[Items listed in a dataset]
================================

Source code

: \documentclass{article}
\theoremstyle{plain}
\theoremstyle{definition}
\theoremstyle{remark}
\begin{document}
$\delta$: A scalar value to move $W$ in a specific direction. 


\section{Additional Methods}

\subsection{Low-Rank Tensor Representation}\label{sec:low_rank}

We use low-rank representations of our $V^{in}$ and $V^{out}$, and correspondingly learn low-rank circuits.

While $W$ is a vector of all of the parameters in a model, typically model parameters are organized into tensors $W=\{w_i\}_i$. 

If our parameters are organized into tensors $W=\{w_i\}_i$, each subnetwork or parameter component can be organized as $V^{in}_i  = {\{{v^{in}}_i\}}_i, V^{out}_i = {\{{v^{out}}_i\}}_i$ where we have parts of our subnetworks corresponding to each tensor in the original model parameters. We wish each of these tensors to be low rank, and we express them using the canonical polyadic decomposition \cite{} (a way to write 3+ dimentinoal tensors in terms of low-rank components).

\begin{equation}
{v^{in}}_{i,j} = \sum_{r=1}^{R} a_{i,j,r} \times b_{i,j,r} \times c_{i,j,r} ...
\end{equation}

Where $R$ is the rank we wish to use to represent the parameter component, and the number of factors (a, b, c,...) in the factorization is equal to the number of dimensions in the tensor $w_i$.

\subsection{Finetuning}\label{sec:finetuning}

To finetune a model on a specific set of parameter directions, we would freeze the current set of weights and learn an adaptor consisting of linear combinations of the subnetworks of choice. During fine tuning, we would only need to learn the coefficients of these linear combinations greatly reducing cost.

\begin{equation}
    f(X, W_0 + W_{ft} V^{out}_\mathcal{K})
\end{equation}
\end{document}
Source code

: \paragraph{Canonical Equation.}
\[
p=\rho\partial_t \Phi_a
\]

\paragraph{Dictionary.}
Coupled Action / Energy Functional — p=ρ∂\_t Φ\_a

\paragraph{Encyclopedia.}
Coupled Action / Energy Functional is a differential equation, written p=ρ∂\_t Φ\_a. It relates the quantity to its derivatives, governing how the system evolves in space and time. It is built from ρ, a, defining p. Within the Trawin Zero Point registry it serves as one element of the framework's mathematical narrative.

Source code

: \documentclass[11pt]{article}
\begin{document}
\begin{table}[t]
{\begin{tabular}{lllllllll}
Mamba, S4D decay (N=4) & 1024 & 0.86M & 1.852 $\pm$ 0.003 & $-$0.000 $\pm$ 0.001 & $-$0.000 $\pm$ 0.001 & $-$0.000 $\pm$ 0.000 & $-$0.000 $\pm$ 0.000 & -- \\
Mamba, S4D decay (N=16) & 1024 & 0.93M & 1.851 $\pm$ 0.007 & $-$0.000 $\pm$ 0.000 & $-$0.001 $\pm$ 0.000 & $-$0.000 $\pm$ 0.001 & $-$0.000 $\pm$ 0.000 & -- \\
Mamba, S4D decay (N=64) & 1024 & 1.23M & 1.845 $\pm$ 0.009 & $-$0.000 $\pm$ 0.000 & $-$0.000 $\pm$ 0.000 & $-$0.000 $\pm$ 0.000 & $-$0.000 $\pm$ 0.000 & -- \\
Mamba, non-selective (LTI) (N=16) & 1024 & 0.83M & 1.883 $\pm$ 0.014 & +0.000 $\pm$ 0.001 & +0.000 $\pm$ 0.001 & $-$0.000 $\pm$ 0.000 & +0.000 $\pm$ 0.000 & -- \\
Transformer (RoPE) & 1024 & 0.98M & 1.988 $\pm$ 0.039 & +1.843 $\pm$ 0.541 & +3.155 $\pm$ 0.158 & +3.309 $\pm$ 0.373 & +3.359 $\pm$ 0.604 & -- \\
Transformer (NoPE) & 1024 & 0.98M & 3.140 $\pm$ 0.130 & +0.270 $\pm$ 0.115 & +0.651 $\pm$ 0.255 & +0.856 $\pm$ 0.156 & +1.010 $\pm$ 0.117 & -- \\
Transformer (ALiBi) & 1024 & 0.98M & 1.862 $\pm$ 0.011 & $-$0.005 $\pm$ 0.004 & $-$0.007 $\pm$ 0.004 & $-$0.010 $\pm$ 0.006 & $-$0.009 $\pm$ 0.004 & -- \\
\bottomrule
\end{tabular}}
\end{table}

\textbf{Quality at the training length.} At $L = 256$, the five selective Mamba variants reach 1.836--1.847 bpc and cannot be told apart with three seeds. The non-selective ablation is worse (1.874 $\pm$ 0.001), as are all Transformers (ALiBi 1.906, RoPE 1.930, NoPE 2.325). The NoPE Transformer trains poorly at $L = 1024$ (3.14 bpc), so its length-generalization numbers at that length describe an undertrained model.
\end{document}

================================

Your objective:
Wherever the string "tabular" appears in the entries, copy that line.

Exercise solution:
{\begin{tabular}{lllllllll}
\end{tabular}}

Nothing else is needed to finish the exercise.